Голод убивал не хуже пуль. 'Мы не берем на себя никаких обязательств по поводу того, чтобы кормить русский народ... Для русских предстоят очень тяжелые годы'... 'Население лесных районов должно встретиться с голодом. Многие десятки миллионов умрут с голода или вынуждены будут переселиться в Сибирь', - декларировало нацистское руководство.
Речь шла, по сути, уже не о государственной системе, а об огромной иерархии уничтожения и порабощения человеческого рода. В уничтожении этой угрозы человечеству и есть суть нашей Победы. Разве этого мало?

Псевдоисторики и горе-публицисты постоянно твердят, что у нас безвозвратные потери были слишком велики, а у немцев - малы. Как будто им неизвестна разница в отношении к пленным. Фашисты уничтожали в газовых, камерах, расстреливали, морили голодом советских солдат, попавших к ним в плен. Раненых просто добивали.
Советская армия в боях за Берлин взяла в плен 200 тысяч раненых немецких солдат, и всех их лечили наравне со своими (как утверждает Конрад Лоренц, будущий лауреат Нобелевской премии, лечение было лучше, чем в немецких госпиталях).
Конечно, если бы 'кровавый режим' Сталина действовал гитлеровскими методами, тогда, возможно, потери Германии были бы больше. Но жалеть об этом - не по-русски, не по-людски.

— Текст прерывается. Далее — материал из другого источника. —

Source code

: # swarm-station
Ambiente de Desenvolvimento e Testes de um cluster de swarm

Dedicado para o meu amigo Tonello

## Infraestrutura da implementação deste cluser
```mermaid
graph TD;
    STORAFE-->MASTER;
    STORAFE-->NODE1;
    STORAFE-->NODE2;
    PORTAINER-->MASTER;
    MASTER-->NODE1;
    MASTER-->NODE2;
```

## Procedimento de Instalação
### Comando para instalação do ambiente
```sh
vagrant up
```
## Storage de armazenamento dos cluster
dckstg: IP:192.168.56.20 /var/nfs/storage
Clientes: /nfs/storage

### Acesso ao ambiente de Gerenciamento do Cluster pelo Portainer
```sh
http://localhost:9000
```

Несмотря на все просчеты и ошибки советского руководства в предвоенные годы и в начальный период войны, боевой дух и патриотизм советских солдат оказался очень высок. По свидетельству немецких генералов, сопротивление русских было намного более упорным, чем то, с которым им приходилось сталкиваться ранее.
Сражающиеся не покидали поле боя даже с ранением, предпочитая не отступать ни под каким предлогом. Шли на фронт, отказываясь от брони, несмотря ни какие болезни (по свидетельству историка Михаила Гефтера, один из его друзей пошел на фронт добровольцем, скрыв эпилептические припадки).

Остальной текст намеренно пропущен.